Tidbit died shortly before 5 this morning in a pool of light spilled from a flashlight in a darkened kitchen, on a towel on the floor surrounded by me, someoneElse and River. ...and a sockful of warm rice. I have more to say, just not quite yet.
This is one of the very last pictures I took of Tidbit, getting a kiss from his mom after one of his last feedings. Probably the one where he gained that misleading 4 grams!

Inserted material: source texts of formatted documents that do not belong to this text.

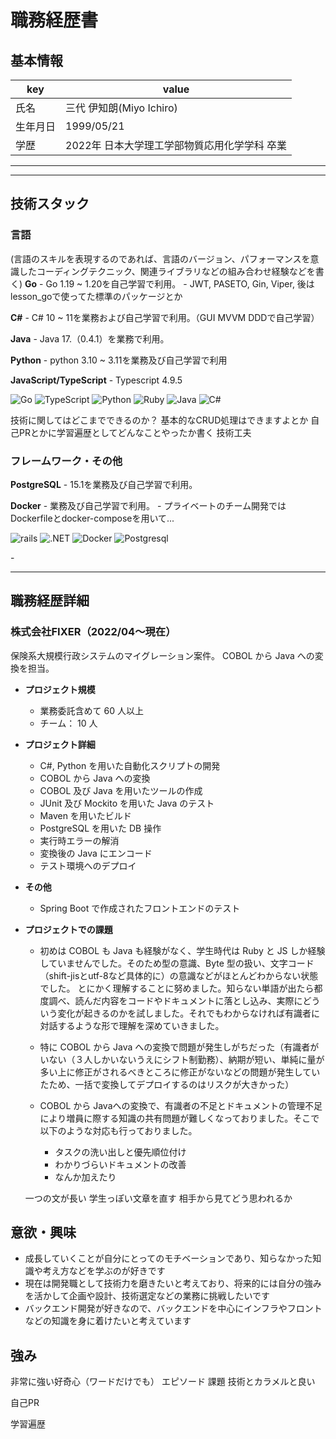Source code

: # 職務経歴書

## 基本情報

|key|value|
|---|---|
|氏名|三代 伊知朗(Miyo Ichiro)|
|生年月日|1999/05/21|
|学歴|2022年 日本大学理工学部物質応用化学学科 卒業|

---

<!-- ## 保有スキル

- C# と Python を用いた自動化スクリプトの開発
- C# のテスト
- COBOL→Java へのマイグレーション及び COBOL, Java での開発
- JUnit と Mockito を使用した Java ソース及び自作ツールのテスト
- Maven を使用したビルド
- PostgreSQL を用いた DB 操作 -->


---

## 技術スタック

### 言語
(言語のスキルを表現するのであれば、言語のバージョン、パフォーマンスを意識したコーディングテクニック、関連ライブラリなどの組み合わせ経験などを書く)
**Go**
    - Go 1.19 ~ 1.20を自己学習で利用。
    - JWT, PASETO, Gin, Viper, 後はlesson_goで使ってた標準のパッケージとか

**C#**
    - C# 10 ~ 11を業務および自己学習で利用。（GUI MVVM DDDで自己学習）

**Java**
    - Java 17.（0.4.1）を業務で利用。

**Python**
    - python 3.10 ~ 3.11を業務及び自己学習で利用


**JavaScript/TypeScript**
    - Typescript 4.9.5

<p>
    <img alt="Go" src="https://img.shields.io/badge/-Go-76E1FE.svg?logo=go&style=flat-square" />
    <img alt="TypeScript" src="https://img.shields.io/badge/-Typescript-00008B.svg?logo=typescript&style=flat-square" />
    <img alt="Python" src="https://img.shields.io/badge/-Python-1E90FF.svg?logo=python&style=flat-square" />
    <img alt="Ruby" src="https://img.shields.io/badge/-Ruby-CC342D.svg?logo=ruby&style=flat-square" />
    <img alt="Java" src="https://img.shields.io/badge/-Java-007396.svg?logo=java&style=pflat-square" />
    <img alt="C#" src="https://img.shields.io/badge/-C%EF%BC%83-BA55D3.svg?logo=&style=flat-square" />
</p>

技術に関してはどこまでできるのか？
基本的なCRUD処理はできますよとか
自己PRとかに学習遍歴としてどんなことやったか書く
技術工夫



### フレームワーク・その他
**PostgreSQL**
    - 15.1を業務及び自己学習で利用。

**Docker**
    - 業務及び自己学習で利用。
    - プライベートのチーム開発ではDockerfileとdocker-composeを用いて...

<p>
    <img alt="rails" src="https://img.shields.io/badge/-Rails-CC0000.svg?logo=rails&style=pflat-square" />
    <img alt=".NET" src="https://img.shields.io/badge/-.NET-BA55D3.svg?logo=&style=flat-square" />
    <img alt="Docker" src="https://img.shields.io/badge/-Docker-1488C6.svg?logo=docker&style=pflat-square" />
    <img alt="Postgresql" src="https://img.shields.io/badge/-Postgresql-336791.svg?logo=postgresql&style=pflat-square" />
</p>
- 

---

## 職務経歴詳細

### 株式会社FIXER（2022/04〜現在）
保険系大規模行政システムのマイグレーション案件。
COBOL から Java への変換を担当。
- **プロジェクト規模**
    - 業務委託含めて 60 人以上
    - チーム： 10 人
- **プロジェクト詳細**
    - C#, Python を用いた自動化スクリプトの開発
    - COBOL から Java への変換
    - COBOL 及び Java を用いたツールの作成
    - JUnit 及び Mockito を用いた Java のテスト
    - Maven を用いたビルド
    - PostgreSQL を用いた DB 操作
    - 実行時エラーの解消
    - 変換後の Java にエンコード
    - テスト環境へのデプロイ
- **その他** 
    - Spring Boot で作成されたフロントエンドのテスト
- **プロジェクトでの課題**
    - 初めは COBOL も Java も経験がなく、学生時代は Ruby と JS しか経験していませんでした。そのため型の意識、Byte 型の扱い、文字コード（shift-jisとutf-8など具体的に）の意識などがほとんどわからない状態でした。
    とにかく理解することに努めました。知らない単語が出たら都度調べ、読んだ内容をコードやドキュメントに落とし込み、実際にどういう変化が起きるのかを試しました。それでもわからなければ有識者に対話するような形で理解を深めていきました。

    - 特に COBOL から Java への変換で問題が発生しがちだった（有識者がいない（３人しかいないうえにシフト制勤務）、納期が短い、単純に量が多い上に修正がされるべきところに修正がないなどの問題が発生していたため、一括で変換してデプロイするのはリスクが大きかった）


    - COBOL から Javaへの変換で、有識者の不足とドキュメントの管理不足により増員に際する知識の共有問題が難しくなっておりました。そこで以下のような対応も行っておりました。
      - タスクの洗い出しと優先順位付け
      - わかりづらいドキュメントの改善
      - なんか加えたり




    一つの文が長い
    学生っぽい文章を直す
    相手から見てどう思われるか


##

 
## 意欲・興味
- 成長していくことが自分にとってのモチベーションであり、知らなかった知識や考え方などを学ぶのが好きです
- 現在は開発職として技術力を磨きたいと考えており、将来的には自分の強みを活かして企画や設計、技術選定などの業務に挑戦したいです
- バックエンド開発が好きなので、バックエンドを中心にインフラやフロントなどの知識を身に着けたいと考えています

## 強み
非常に強い好奇心（ワードだけでも）
エピソード
課題
技術とカラメルと良い

自己PR

学習遍歴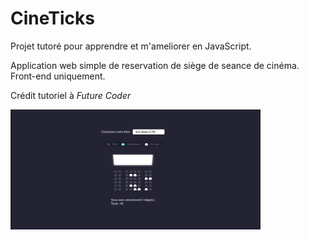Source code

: # CineTicks

Projet tutoré pour apprendre et m'ameliorer en JavaScript. <br>

Application web simple de reservation de siège de seance de cinéma.
<br>Front-end uniquement.

Crédit tutoriel à *Future Coder*

<img src="Screenshot.png" width="400" alt="Screenshot">
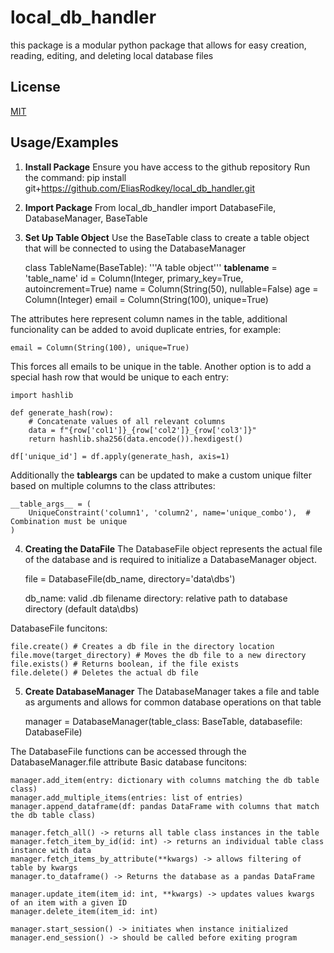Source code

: # local_db_handler

this package is a modular python package that allows for easy
creation, reading, editing, and deleting local database files

## License

[MIT](https://choosealicense.com/licenses/mit/)

## Usage/Examples

1. **Install Package**
Ensure you have access to the github repository
Run the command:
    pip install git+https://github.com/EliasRodkey/local_db_handler.git


2. **Import Package**
    From local_db_handler import DatabaseFile, DatabaseManager, BaseTable

3. **Set Up Table Object**
Use the BaseTable class to create a table object that will be connected to using the DatabaseManager

    class TableName(BaseTable):
        '''A table object'''
        __tablename__ = 'table_name'
        id = Column(Integer, primary_key=True, autoincrement=True)
        name = Column(String(50), nullable=False)
        age = Column(Integer)
        email = Column(String(100), unique=True)

The attributes here represent column names in the table, additional funcionality can be added to avoid duplicate entries, for example:

    email = Column(String(100), unique=True)

This forces all emails to be unique in the table.
Another option is to add a special hash row that would be unique to each entry:

    import hashlib

    def generate_hash(row):
        # Concatenate values of all relevant columns
        data = f"{row['col1']}_{row['col2']}_{row['col3']}"
        return hashlib.sha256(data.encode()).hexdigest()

    df['unique_id'] = df.apply(generate_hash, axis=1)

Additionally the __tableargs__ can be updated to make a custom unique filter based on multiple columns to the class attributes:

    __table_args__ = (
        UniqueConstraint('column1', 'column2', name='unique_combo'),  # Combination must be unique
    )

4. **Creating the DataFile**
The DatabaseFile object represents the actual file of the database and is required to initialize a DatabaseManager object.

    file = DatabaseFile(db_name, directory='data\dbs')

    db_name: valid .db filename
    directory: relative path to database directory (default data\dbs)

DatabaseFile funcitons:

    file.create() # Creates a db file in the directory location
    file.move(target_directory) # Moves the db file to a new directory
    file.exists() # Returns boolean, if the file exists
    file.delete() # Deletes the actual db file

5. **Create DatabaseManager**
The DatabaseManager takes a file and table as arguments and allows for common database operations on that table

    manager = DatabaseManager(table_class: BaseTable, databasefile: DatabaseFile)

The DatabaseFile functions can be accessed through the DatabaseManager.file attribute
Basic database funcitons:

    manager.add_item(entry: dictionary with columns matching the db table class)
    manager.add_multiple_items(entries: list of entries)
    manager.append_dataframe(df: pandas DataFrame with columns that match the db table class)
   
    manager.fetch_all() -> returns all table class instances in the table
    manager.fetch_item_by_id(id: int) -> returns an individual table class instance with data
    manager.fetch_items_by_attribute(**kwargs) -> allows filtering of table by kwargs
    manager.to_dataframe() -> Returns the database as a pandas DataFrame

    manager.update_item(item_id: int, **kwargs) -> updates values kwargs of an item with a given ID
    manager.delete_item(item_id: int)

    manager.start_session() -> initiates when instance initialized
    manager.end_session() -> should be called before exiting program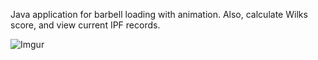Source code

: Java application for barbell loading with animation. Also, calculate Wilks score, and view current IPF records.

![Imgur](https://i.imgur.com/dwroLXK.png)
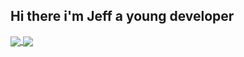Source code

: <p align="center"><h2><b>Hi there i'm Jeff</b> a young developer</h2></p>

<a href="https://github.com/miyamusaxi/github-readme-stats">
  <img align="center" src="https://github-readme-stats.vercel.app/api?username=miyamusaxi&show_icons=true&theme=tokyonight" />
</a>
<a href="https://github.com/miyamusaxi/github-readme-stats">
  <img align="center" src="https://github-readme-stats.vercel.app/api/top-langs/?username=miyamusaxi&layout=donut&theme=tokyonight" />
</a>



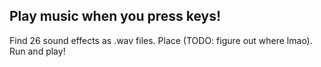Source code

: Play music when you press keys!
---
Find 26 sound effects as .wav files. Place (TODO: figure out where lmao). Run and play!
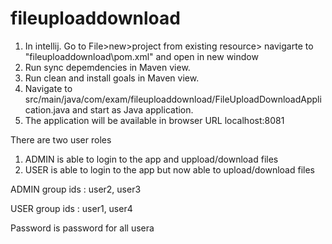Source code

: # fileuploaddownload
1. In intellij. Go to File>new>project from existing resource> navigarte to "fileuploaddownload\pom.xml" and open in new window
2. Run sync depemdencies in Maven view.
3. Run clean and install goals in Maven view.
4. Navigate to src/main/java/com/exam/fileuploaddownload/FileUploadDownloadApplication.java
   and start as Java application.
5. The application will be available in browser URL localhost:8081

There are two user roles
1. ADMIN  is able to login to the app and uppload/download files
2. USER   is able to login to the app but now able to upload/download files

ADMIN group ids :  user2, user3

USER  group ids : user1, user4

Password is password for all usera
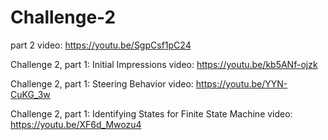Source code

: # Challenge-2
part 2 video: https://youtu.be/SgpCsf1pC24

Challenge 2, part 1: Initial Impressions video: https://youtu.be/kb5ANf-ojzk 

Challenge 2, part 1: Steering Behavior video: https://youtu.be/YYN-CuKG_3w

Challenge 2, part 1: Identifying States for Finite State Machine video: https://youtu.be/XF6d_Mwozu4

River is roaming the house looking for him; she paces the hall, lays down in front of each closed door in turn, then comes up to us and burbles questioningly; she has repeatedly checked every room (and closet) in the house. (we did show her that he was dead, but not being a cat psychologist, I am not sure how that whole 'understanding' thing works here...other than apparently not so well yet) It's heartwrenching to watch. We pick her up, we skritch her ears, we explain he's gone and we miss him too...then I cry.
The rest of the kittens, on the other hand, are doing well. They've gained 20-30 grams in 3 days (their little bellies are bulging) and Trubble is starting to look up towards the top of the current box as he stumbles around learning to walk.